START Extracted information

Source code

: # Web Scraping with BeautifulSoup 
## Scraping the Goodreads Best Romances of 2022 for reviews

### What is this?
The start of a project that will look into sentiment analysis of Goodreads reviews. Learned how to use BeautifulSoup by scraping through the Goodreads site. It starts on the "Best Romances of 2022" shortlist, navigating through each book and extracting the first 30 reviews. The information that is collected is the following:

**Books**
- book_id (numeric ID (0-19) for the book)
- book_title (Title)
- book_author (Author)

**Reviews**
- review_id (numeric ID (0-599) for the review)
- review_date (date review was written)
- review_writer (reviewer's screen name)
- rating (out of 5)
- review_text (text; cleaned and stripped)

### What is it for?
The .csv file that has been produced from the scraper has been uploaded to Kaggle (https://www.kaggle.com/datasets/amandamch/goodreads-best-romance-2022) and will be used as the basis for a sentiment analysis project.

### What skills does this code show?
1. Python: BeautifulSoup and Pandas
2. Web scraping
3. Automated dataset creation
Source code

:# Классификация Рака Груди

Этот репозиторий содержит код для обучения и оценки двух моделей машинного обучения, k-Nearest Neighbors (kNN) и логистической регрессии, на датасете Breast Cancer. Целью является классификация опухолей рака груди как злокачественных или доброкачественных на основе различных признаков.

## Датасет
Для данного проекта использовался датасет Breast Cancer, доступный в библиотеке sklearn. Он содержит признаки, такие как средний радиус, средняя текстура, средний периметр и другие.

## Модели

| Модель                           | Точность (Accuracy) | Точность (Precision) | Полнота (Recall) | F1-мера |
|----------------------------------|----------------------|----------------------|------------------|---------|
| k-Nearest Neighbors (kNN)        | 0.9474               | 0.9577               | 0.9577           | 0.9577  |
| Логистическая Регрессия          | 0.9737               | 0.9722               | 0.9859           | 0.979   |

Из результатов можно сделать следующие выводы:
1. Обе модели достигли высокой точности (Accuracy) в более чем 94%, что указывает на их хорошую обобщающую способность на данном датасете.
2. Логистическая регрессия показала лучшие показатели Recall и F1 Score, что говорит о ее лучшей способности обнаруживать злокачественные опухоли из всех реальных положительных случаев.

END Extracted information

Your goal
Looking at the data above, write out exactly the lines that start at the one containing "1. Python: BeautifulSoup and Pandas" and end at the one containing "Из результатов можно"; include both and nothing beyond.

Task result
1. Python: BeautifulSoup and Pandas
2. Web scraping
3. Automated dataset creation
Source code

:# Классификация Рака Груди

Этот репозиторий содержит код для обучения и оценки двух моделей машинного обучения, k-Nearest Neighbors (kNN) и логистической регрессии, на датасете Breast Cancer. Целью является классификация опухолей рака груди как злокачественных или доброкачественных на основе различных признаков.

## Датасет
Для данного проекта использовался датасет Breast Cancer, доступный в библиотеке sklearn. Он содержит признаки, такие как средний радиус, средняя текстура, средний периметр и другие.

## Модели

| Модель                           | Точность (Accuracy) | Точность (Precision) | Полнота (Recall) | F1-мера |
|----------------------------------|----------------------|----------------------|------------------|---------|
| k-Nearest Neighbors (kNN)        | 0.9474               | 0.9577               | 0.9577           | 0.9577  |
| Логистическая Регрессия          | 0.9737               | 0.9722               | 0.9859           | 0.979   |

Из результатов можно сделать следующие выводы:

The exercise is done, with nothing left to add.